L.A. Taxi Co., touted just last year as the savior of Los Angeles’ problem-plagued taxi industry, is in “very dire financial straits” with estimated losses of $1.3 million since beginning operations at the start of the Olympics, company officials said Tuesday.
“It’s highly unlikely that the company will turn a profit (under current conditions),” said Mitchell Rouse, operator of Wilmington Cab Co., a partner in the 247-cab L.A. Taxi fleet.
“We are in very dire financial straits.”
In recent months, Rouse and other company officials said, the taxi company--armed with an initial investment of $4.1 million--got off to a slow start when the Olympics did not generate the expected amount of business, lost a substantial number of drivers it trained, was forced to cut back an ambitious advertising program and had to face intense competition for riders in Los Angeles’ central business districts.
Reports that L.A. Taxi was having financial problems had been circulating within industry circles for several months, but Tuesday’s disclosure by Rouse and Ronald Monarch, president of L.A. Taxi, was the first public statement on the extent of the company’s losses since it began operations last July 12.
Rouse and Monarch admitted the losses when they appeared before the city Transportation Commission to argue in favor of a bail-out proposal that would allow the company to reclassify its employee drivers as independent contractors.
Under the proposal, L.A. Taxi would not have to make Social Security and unemployment insurance contributions on behalf of its drivers, thus reducing its expenses.

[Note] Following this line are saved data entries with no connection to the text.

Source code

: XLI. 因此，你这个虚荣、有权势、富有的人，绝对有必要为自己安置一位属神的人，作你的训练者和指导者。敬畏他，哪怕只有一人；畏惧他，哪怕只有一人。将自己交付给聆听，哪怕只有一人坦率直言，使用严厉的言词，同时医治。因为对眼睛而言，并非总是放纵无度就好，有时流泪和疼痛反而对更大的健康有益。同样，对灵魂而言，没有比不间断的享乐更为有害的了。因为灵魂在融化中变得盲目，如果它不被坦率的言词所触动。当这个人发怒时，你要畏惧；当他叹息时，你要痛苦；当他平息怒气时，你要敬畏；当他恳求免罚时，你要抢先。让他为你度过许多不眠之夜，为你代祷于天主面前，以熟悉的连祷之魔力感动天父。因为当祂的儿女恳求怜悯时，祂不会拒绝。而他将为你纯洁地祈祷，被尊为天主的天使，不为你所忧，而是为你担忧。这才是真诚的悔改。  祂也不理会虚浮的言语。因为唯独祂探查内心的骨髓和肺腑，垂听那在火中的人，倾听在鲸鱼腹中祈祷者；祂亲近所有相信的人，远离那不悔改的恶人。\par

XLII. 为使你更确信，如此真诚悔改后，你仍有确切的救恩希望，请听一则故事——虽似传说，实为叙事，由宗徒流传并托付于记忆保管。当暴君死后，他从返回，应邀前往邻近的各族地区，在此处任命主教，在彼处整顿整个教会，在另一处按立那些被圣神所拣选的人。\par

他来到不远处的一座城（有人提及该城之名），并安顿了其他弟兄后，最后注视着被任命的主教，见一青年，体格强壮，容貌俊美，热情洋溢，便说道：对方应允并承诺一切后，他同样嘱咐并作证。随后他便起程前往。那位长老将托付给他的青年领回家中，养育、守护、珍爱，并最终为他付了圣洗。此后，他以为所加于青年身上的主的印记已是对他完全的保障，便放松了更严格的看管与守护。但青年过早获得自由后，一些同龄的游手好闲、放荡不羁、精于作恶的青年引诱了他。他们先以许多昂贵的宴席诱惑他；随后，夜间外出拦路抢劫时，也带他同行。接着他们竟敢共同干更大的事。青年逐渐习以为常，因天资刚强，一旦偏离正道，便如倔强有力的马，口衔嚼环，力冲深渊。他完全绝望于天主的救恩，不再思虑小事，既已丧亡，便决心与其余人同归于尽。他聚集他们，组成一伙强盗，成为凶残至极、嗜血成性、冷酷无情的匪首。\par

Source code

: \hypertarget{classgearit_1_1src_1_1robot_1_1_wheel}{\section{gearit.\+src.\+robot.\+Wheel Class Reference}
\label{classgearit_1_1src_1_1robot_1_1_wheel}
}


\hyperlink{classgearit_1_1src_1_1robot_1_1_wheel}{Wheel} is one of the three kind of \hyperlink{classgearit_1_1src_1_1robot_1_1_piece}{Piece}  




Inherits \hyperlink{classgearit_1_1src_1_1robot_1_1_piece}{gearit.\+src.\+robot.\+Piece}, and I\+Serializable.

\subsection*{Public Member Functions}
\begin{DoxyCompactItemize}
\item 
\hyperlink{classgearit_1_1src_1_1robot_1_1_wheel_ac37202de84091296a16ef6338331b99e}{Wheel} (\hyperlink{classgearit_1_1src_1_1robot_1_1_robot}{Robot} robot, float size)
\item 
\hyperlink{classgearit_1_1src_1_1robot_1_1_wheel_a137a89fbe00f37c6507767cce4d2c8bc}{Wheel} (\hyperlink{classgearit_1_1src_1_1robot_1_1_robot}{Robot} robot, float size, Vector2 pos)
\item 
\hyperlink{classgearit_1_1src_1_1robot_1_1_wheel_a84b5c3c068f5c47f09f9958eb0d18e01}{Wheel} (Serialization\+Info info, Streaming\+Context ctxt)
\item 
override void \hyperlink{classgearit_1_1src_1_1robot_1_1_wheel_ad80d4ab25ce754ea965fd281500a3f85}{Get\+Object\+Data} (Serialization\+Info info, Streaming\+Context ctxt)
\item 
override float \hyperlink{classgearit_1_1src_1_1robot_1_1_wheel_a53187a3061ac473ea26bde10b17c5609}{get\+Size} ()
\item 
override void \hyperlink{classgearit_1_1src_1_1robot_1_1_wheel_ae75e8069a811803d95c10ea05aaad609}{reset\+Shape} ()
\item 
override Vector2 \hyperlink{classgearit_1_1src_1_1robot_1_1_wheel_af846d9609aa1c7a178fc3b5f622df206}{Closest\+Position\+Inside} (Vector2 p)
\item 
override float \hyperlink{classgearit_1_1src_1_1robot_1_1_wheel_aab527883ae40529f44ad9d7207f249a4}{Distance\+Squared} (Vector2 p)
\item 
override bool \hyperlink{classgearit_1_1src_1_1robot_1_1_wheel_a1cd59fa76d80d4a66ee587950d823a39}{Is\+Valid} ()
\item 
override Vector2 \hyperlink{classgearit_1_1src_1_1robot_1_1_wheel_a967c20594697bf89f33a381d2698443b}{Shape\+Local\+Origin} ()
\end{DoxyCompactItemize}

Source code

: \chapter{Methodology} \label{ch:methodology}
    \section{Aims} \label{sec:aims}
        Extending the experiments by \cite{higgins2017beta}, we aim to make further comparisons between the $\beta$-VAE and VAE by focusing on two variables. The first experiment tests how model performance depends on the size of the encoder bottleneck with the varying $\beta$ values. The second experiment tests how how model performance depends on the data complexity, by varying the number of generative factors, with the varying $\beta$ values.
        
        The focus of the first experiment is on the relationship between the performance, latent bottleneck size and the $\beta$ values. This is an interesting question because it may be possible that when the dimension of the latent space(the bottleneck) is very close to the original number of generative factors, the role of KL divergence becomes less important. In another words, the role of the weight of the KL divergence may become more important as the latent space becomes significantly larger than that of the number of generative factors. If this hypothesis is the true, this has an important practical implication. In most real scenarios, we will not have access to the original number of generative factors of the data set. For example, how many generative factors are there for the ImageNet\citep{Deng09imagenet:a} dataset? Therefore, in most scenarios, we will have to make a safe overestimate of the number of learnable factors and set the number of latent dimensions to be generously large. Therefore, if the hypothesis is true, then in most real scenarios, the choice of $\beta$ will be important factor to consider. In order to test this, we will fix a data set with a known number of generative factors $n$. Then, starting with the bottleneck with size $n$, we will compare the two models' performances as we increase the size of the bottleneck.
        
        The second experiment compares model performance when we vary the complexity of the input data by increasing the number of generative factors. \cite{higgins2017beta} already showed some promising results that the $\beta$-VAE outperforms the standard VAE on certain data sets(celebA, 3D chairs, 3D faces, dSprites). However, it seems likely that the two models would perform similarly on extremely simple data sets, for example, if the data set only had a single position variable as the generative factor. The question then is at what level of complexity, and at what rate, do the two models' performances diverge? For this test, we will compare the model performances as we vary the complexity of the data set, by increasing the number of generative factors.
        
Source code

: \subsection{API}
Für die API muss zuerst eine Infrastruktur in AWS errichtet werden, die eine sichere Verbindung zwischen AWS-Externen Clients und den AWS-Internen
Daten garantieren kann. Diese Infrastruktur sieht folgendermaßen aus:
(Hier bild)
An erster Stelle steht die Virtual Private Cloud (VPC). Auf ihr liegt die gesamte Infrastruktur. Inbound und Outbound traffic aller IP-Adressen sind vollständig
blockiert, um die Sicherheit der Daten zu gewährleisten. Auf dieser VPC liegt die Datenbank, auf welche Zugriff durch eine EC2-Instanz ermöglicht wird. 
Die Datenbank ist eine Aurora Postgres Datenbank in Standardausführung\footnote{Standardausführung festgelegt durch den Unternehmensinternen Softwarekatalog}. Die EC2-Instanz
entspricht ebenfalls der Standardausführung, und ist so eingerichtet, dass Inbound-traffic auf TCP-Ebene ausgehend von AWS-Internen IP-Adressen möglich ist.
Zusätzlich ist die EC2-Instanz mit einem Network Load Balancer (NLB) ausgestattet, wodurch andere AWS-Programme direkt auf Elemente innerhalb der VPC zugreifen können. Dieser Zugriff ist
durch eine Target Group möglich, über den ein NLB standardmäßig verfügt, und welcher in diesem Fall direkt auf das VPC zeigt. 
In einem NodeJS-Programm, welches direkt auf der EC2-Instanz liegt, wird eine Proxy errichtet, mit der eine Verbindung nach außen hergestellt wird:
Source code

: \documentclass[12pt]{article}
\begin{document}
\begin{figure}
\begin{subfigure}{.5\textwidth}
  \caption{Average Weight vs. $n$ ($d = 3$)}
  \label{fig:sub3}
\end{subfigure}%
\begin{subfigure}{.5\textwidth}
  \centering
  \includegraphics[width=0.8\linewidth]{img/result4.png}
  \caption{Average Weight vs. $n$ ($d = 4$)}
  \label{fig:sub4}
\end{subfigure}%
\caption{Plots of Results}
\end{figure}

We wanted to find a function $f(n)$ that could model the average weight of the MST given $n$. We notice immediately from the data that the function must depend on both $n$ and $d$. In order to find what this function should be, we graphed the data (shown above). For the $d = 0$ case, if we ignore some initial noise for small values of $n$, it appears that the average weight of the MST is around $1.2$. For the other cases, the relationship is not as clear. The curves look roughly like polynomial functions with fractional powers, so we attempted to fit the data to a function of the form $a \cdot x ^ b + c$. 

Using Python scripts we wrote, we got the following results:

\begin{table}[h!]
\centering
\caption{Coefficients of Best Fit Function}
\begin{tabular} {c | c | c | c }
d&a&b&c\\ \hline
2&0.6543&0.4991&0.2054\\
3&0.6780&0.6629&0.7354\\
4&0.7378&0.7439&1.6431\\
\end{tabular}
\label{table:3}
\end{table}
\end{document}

Drivers would then be responsible for those payments, city officials said.
A profit could be realized “in less than 60 days” if the proposal is adopted, Monarch said.
Under the plan, proposed by the Department of Transportation, no city funds would be given to L.A. Taxi, officials said.
The proposal ran into opposition at the commission hearing as several representatives from Los Angeles’ two taxi-owner associations--still miffed that L.A. Taxi was allowed to go into business in the first place--argued that the company had no specific plans how it make its drivers independent contractors.
Frank Filosa, president of the United Independent Taxi Drivers, and Siroos Moatazedi, president of the Independent Taxi Owners Assn., argued that an internal audit of L.A. Taxi financial records should be made to determine if bad management was the cause of the cab company’s problems.
After a nearly two-hour hearing, the commission agreed to delay consideration of the proposal for 30 days.
Hoping to shake up the trouble-plagued taxi industry, city officials last year granted L.A. Taxi a franchise because of its promise to use brand-new Ford LTD cabs, enforce strict regulations to prohibit price-gouging or trip refusals by drivers and ensure that all drivers were neat and courteous.
In addition, an Ohio transportation firm agreed to back the new venture. City transportation officials said the Cincinnati-based ATE Management Co. had wide experience throughout the world and would set a standard in Los Angeles that other cab companies, which were constantly running afoul of city regulations, would have to meet to stay competitive.
City officials pointed out that L.A. Taxi gets much fewer complaints than either of the two driver-owner associations.